*What the task requires:* In the records below, one line contains "# Response 指纹伪造". Print that line and every line after it exactly, down to the final one.

Source texts of formatted documents
--- START ---
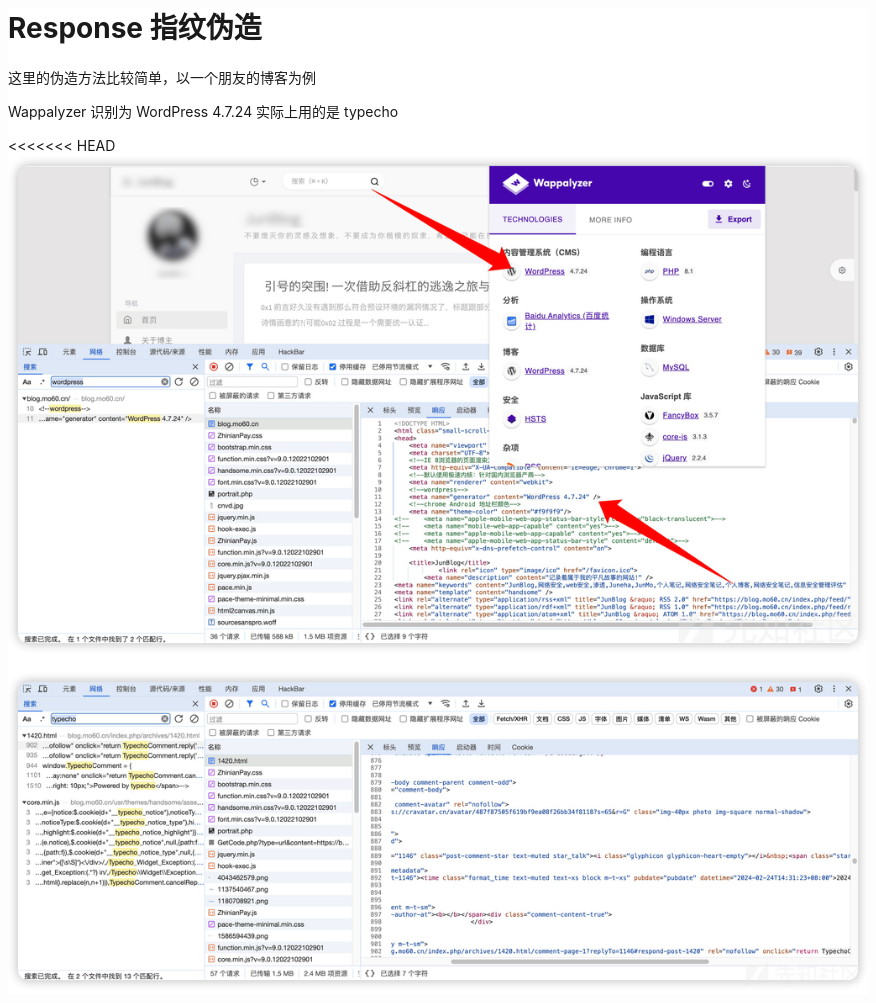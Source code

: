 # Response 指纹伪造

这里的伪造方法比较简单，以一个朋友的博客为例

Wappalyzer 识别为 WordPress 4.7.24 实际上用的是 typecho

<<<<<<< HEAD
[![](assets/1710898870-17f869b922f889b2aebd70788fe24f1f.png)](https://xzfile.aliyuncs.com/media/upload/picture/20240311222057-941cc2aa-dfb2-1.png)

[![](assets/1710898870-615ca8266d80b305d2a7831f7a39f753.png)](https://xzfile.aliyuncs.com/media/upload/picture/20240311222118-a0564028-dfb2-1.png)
--- END ---
*Reply to the task:*
: # Response 指纹伪造

这里的伪造方法比较简单，以一个朋友的博客为例

Wappalyzer 识别为 WordPress 4.7.24 实际上用的是 typecho

<<<<<<< HEAD
[![](assets/1710898870-17f869b922f889b2aebd70788fe24f1f.png)](https://xzfile.aliyuncs.com/media/upload/picture/20240311222057-941cc2aa-dfb2-1.png)

[![](assets/1710898870-615ca8266d80b305d2a7831f7a39f753.png)](https://xzfile.aliyuncs.com/media/upload/picture/20240311222118-a0564028-dfb2-1.png)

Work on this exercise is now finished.